Friday, September 9, 2011

The Case for a National Manufacturing Policy, In Conclusion

President Obama spoke on his jobs bill last night and ignited a national discussion about what to do about getting the U.S. economy going again. I didn't hear or see the speech, but I read it. I was disappointed to have to read three quarters of the way through the speech before I found the "M" word. Where was manufacturing?

With no specifics about how, he said, "We’re going to make sure the next generation of manufacturing takes root... in the United States of America." Manufacturing is the key part of the national discussion.

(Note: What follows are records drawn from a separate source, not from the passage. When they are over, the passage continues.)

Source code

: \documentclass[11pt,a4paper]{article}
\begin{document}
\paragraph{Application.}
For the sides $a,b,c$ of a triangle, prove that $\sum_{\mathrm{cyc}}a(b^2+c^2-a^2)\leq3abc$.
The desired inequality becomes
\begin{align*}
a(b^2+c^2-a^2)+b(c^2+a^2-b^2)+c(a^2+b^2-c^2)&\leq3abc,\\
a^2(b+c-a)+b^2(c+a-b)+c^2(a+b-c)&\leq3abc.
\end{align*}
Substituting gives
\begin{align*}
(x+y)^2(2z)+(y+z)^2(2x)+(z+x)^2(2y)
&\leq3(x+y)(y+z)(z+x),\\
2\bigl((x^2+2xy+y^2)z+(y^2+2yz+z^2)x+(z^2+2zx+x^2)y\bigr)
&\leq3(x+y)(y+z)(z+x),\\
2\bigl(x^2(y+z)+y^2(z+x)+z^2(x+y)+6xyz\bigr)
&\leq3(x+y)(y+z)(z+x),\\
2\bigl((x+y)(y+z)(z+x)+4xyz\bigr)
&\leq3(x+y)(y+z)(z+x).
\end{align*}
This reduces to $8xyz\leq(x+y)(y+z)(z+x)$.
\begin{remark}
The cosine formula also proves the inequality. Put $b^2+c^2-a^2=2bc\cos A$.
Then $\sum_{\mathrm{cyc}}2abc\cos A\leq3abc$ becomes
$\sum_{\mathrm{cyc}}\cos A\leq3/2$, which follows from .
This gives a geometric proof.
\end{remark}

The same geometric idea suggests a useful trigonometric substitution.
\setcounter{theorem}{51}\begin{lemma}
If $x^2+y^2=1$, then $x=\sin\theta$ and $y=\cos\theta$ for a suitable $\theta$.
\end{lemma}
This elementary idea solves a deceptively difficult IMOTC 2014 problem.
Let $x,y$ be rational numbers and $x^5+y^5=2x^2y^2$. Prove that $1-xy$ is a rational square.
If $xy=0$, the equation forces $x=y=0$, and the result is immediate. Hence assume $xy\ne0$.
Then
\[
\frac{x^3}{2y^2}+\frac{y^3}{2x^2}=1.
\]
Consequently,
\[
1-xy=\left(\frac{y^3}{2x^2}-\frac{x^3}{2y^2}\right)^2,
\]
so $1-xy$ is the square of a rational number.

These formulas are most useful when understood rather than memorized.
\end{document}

However, I believe that manufacturing deserves first paragraph billing in any national jobs policy. I think the case for a national manufacturing policy is strong. In fact, I think the "how to do it" part of such a policy can be made in Licking County.

All week, pre- and post-Labor Day, I've been spotlighting manufacturing aimed at making the case for a national manufacturing policy. There are key areas which I think need attention and focus.

It's time to focus on embracing manufacturing, investing in skills training, removing uncertainty about public infrastructure's future, achieving energy independence, and reducing regulations.

These are not just national issues.  There are local- and state-level policy challenges too.

Embracing Manufacturing.  Licking County is better than most, I think, in having a citizenry that embraces manufacturing.  There's always room for more believers in the concept that manufacturing is alive.  The STEM program at The Works is a national model for how communities can prepare parents and the next generation workforce for working in advanced manufacturing. 

Ohio's STEM efforts, on the other hand, are almost solely urban-focused, socially-oriented education programs that are not reaching a critical mass to benefit manufacturing industries.  Ohio needs to do a better job embracing manufacturing and recognizing that its Ohio suburbs where the action will be.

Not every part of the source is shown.